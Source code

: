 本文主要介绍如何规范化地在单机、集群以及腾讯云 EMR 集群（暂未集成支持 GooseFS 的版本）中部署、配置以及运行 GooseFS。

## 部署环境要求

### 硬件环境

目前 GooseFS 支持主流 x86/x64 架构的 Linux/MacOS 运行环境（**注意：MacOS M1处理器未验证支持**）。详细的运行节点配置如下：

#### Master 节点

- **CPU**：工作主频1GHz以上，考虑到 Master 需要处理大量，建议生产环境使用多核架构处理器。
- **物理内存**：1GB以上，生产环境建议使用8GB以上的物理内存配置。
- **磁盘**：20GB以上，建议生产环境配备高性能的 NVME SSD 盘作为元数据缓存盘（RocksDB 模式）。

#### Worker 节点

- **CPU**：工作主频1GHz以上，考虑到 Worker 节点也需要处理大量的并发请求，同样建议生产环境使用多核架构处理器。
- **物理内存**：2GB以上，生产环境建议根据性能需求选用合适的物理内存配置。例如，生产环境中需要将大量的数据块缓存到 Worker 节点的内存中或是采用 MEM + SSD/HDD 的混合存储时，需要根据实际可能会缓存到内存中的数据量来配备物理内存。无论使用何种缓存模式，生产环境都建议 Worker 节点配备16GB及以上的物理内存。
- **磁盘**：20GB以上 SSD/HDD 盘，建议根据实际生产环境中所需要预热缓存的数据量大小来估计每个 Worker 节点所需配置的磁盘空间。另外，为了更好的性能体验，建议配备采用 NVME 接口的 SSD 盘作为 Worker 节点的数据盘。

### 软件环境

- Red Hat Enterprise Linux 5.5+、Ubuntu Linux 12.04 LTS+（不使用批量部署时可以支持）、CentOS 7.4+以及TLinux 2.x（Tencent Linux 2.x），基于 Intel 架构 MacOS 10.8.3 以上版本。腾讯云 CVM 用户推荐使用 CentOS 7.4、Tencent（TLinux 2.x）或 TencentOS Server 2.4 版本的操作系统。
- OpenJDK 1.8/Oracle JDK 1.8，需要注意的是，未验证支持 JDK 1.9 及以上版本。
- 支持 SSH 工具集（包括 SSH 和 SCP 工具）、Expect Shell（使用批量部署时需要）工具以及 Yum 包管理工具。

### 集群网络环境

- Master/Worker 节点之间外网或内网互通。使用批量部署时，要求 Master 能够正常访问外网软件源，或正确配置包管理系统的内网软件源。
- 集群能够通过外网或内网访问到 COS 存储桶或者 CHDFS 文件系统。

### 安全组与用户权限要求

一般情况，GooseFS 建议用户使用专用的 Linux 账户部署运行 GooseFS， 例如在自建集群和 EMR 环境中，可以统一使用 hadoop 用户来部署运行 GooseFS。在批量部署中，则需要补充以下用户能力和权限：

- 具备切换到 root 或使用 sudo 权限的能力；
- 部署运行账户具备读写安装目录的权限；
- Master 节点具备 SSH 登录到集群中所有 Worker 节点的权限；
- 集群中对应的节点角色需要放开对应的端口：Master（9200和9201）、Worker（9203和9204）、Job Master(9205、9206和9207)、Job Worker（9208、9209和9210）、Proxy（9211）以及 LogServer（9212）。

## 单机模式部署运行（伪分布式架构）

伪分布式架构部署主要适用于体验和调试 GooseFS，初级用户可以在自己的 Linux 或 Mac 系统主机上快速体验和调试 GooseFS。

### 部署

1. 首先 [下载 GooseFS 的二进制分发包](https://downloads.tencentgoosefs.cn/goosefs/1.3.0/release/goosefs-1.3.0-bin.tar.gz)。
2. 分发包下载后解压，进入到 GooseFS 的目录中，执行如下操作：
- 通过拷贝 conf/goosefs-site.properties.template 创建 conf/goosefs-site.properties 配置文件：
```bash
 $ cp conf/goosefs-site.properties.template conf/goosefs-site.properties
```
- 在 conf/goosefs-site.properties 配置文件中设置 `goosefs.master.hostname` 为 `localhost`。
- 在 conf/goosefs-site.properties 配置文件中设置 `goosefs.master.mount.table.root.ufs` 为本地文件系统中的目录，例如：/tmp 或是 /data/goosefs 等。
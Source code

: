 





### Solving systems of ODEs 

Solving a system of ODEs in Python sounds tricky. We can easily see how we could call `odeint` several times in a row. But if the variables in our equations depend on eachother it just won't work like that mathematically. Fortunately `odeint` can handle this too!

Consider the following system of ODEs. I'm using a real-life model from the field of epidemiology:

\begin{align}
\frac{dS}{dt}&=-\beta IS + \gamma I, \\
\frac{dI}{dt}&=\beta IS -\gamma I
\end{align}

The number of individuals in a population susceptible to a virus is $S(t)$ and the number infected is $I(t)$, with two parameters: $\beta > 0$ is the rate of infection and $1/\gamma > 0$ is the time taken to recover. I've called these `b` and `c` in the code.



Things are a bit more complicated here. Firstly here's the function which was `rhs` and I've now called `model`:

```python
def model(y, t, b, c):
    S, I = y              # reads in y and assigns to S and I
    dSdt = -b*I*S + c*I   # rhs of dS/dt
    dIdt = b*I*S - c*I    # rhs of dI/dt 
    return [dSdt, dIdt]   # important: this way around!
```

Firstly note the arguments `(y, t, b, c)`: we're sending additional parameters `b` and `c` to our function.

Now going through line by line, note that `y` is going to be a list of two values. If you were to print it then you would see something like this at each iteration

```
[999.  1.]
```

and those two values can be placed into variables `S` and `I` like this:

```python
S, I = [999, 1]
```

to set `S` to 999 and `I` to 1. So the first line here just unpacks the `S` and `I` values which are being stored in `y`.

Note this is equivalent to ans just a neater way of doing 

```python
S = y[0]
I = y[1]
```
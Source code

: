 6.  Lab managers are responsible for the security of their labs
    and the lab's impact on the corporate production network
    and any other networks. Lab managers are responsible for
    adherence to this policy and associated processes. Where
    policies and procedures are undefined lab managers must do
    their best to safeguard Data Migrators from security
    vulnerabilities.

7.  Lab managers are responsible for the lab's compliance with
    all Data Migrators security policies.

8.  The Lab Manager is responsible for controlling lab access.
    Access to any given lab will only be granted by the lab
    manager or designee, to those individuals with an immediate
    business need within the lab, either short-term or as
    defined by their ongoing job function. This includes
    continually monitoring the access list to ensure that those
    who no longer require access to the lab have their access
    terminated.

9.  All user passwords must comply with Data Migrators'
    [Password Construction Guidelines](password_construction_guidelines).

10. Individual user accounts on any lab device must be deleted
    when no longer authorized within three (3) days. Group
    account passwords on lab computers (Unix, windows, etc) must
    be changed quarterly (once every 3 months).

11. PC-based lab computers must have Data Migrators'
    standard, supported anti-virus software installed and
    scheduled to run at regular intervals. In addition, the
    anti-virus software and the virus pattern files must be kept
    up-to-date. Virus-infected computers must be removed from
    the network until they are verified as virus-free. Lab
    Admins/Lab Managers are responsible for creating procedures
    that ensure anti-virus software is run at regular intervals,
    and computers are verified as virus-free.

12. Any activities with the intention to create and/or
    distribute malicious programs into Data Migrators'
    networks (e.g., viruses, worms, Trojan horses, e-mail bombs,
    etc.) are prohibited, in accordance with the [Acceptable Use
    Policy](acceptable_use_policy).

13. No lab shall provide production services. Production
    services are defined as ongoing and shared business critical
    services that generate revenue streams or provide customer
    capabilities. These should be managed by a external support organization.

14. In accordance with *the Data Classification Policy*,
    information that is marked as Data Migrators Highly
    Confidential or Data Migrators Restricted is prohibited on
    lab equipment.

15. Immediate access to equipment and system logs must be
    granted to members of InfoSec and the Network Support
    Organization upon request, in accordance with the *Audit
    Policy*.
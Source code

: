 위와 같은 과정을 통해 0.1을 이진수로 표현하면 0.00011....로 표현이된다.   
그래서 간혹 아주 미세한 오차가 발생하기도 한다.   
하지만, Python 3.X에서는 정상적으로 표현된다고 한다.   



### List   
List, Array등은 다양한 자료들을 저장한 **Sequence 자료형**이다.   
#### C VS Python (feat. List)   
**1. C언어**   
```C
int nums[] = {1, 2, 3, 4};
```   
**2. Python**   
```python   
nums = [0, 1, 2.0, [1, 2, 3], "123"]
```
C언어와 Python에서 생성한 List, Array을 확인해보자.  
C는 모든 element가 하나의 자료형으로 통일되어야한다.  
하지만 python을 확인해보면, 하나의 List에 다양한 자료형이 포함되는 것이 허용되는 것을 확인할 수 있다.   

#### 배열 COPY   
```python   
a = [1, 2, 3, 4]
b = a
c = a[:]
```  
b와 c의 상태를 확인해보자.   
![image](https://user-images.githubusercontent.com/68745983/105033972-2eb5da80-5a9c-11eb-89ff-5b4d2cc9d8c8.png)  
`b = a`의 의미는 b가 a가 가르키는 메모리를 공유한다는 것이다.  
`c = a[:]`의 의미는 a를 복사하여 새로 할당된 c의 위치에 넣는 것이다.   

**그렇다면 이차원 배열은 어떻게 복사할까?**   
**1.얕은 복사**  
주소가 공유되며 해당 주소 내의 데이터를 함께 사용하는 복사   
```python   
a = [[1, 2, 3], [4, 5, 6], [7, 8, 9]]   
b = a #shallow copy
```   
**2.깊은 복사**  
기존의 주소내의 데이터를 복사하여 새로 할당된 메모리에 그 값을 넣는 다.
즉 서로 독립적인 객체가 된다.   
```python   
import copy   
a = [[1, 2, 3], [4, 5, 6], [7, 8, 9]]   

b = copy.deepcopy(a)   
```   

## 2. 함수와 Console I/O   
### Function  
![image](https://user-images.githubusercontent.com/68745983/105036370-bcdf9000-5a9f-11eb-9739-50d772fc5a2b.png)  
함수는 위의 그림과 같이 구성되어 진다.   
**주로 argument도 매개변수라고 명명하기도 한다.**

* _Problem details_
Reproduce verbatim only the segment of the listing bounded by the line containing "So the first" and the line containing "and any other", with both boundary lines included.

* _Response area_
to set `S` to 999 and `I` to 1. So the first line here just unpacks the `S` and `I` values which are being stored in `y`.

Note this is equivalent to ans just a neater way of doing 

```python
S = y[0]
I = y[1]
```
Source code

: 6.  Lab managers are responsible for the security of their labs
    and the lab's impact on the corporate production network
    and any other networks. Lab managers are responsible for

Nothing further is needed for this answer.